* What the exercise asks: Transcribe the listing below only from the line with "- 下列命令可將個別使用者常設聊天原則 RedmondPersistentChatPolicy" up to and including the line with "- 此命令可將個別使用者常設聊天原則 RedmondUsersPersistentChatPolicy".
═════ Exercise material
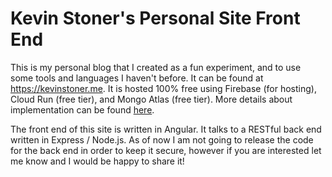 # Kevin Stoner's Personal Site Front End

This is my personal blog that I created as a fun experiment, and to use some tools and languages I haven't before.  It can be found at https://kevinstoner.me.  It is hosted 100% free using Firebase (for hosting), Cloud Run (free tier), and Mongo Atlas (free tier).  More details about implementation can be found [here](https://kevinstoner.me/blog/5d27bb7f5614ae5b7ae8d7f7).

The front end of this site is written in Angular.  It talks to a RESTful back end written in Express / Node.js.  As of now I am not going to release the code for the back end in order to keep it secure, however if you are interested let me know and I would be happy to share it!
══════════
═════ Exercise material
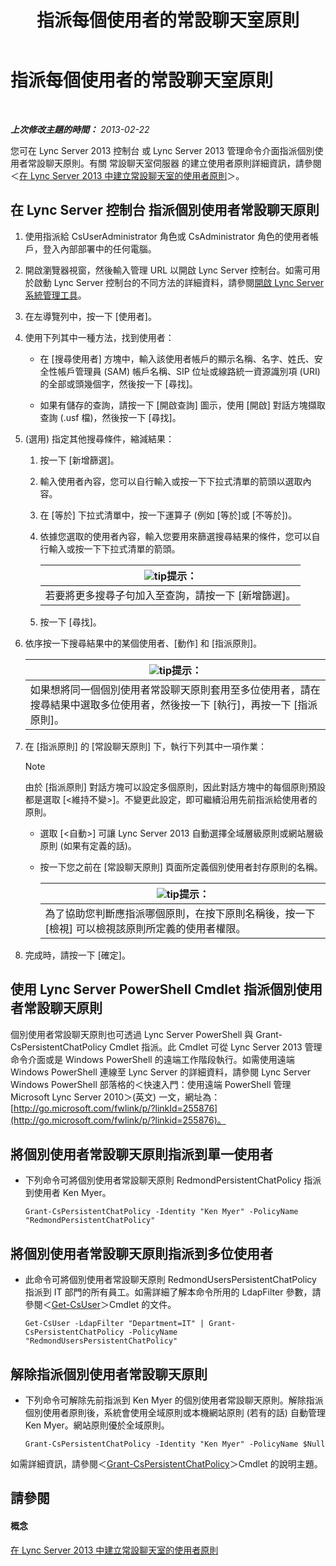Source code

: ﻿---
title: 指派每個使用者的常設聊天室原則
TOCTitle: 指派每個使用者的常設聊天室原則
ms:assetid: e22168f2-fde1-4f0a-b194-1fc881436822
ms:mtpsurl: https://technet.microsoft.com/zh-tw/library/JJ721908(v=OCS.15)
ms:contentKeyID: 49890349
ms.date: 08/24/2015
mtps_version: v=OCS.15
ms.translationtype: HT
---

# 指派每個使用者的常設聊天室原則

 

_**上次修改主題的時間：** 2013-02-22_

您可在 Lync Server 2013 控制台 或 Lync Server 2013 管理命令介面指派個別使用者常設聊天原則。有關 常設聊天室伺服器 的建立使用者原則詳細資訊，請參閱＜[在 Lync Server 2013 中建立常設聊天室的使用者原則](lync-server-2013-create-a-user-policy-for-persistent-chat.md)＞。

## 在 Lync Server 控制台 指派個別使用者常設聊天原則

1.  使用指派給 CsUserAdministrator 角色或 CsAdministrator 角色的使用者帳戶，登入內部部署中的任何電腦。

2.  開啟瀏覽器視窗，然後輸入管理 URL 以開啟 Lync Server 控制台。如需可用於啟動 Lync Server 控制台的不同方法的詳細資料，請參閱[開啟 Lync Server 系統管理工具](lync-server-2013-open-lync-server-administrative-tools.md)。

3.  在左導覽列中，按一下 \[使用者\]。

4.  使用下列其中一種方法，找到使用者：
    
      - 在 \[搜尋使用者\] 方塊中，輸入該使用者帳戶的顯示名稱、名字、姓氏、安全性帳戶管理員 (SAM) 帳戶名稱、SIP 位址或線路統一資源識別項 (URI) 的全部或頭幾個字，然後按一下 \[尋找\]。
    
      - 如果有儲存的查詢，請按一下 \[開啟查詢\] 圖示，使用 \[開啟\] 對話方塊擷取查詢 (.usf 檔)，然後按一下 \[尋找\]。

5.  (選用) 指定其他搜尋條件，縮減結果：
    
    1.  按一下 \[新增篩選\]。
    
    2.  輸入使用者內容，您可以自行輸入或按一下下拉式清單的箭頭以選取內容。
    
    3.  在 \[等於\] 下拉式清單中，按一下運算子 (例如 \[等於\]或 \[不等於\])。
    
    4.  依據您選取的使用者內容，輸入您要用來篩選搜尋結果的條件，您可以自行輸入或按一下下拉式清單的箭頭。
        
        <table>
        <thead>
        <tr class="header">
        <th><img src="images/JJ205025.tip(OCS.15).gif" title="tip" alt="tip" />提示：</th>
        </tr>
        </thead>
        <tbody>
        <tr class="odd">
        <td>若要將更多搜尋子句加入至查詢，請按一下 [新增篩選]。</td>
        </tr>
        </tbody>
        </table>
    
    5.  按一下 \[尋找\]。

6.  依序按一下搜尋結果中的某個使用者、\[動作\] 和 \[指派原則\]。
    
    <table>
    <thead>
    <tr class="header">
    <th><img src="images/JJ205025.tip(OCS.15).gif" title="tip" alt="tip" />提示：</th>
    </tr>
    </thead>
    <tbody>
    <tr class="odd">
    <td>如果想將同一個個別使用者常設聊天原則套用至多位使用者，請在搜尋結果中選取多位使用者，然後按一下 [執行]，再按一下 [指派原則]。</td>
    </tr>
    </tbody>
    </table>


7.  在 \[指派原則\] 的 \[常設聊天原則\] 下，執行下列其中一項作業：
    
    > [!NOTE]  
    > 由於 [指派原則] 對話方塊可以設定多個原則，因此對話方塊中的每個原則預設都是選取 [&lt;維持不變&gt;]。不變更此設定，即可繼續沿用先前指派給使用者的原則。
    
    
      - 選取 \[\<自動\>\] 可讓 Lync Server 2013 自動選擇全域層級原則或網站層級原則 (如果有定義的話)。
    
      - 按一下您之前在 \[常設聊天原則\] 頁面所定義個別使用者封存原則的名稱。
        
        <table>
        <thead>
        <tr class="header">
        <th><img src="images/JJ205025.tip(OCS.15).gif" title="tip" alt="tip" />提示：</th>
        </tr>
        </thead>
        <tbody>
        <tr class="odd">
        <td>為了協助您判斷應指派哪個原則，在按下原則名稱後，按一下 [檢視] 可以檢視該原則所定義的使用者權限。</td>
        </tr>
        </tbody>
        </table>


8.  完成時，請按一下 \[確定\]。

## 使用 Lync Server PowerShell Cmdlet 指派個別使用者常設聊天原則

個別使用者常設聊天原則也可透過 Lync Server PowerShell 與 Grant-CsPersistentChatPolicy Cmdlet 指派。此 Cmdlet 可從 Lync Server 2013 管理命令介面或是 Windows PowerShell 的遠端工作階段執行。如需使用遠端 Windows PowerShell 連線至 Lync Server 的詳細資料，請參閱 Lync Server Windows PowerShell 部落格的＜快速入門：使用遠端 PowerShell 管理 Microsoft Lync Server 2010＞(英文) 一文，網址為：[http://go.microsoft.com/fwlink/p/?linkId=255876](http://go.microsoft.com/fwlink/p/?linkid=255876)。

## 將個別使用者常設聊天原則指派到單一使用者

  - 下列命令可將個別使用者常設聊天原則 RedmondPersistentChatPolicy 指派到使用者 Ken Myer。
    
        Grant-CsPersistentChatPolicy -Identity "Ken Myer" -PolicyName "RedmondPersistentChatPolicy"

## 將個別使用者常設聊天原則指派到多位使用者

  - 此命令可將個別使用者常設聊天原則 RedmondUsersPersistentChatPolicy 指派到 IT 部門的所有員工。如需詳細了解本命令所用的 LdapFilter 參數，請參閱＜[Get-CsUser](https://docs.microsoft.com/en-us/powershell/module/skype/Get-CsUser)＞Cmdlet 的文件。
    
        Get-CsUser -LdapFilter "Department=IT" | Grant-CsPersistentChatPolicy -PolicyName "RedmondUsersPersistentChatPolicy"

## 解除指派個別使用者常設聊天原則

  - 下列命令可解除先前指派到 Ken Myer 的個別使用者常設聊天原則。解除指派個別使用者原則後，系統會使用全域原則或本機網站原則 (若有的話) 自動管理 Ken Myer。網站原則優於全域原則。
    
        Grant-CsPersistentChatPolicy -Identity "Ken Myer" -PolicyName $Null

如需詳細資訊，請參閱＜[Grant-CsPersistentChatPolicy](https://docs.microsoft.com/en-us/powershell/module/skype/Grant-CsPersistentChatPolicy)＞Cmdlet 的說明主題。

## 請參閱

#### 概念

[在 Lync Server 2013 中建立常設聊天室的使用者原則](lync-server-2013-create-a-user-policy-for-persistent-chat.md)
══════════
* Final answer:
  - 下列命令可將個別使用者常設聊天原則 RedmondPersistentChatPolicy 指派到使用者 Ken Myer。
    
        Grant-CsPersistentChatPolicy -Identity "Ken Myer" -PolicyName "RedmondPersistentChatPolicy"

## 將個別使用者常設聊天原則指派到多位使用者

  - 此命令可將個別使用者常設聊天原則 RedmondUsersPersistentChatPolicy 指派到 IT 部門的所有員工。如需詳細了解本命令所用的 LdapFilter 參數，請參閱＜[Get-CsUser](https://docs.microsoft.com/en-us/powershell/module/skype/Get-CsUser)＞Cmdlet 的文件。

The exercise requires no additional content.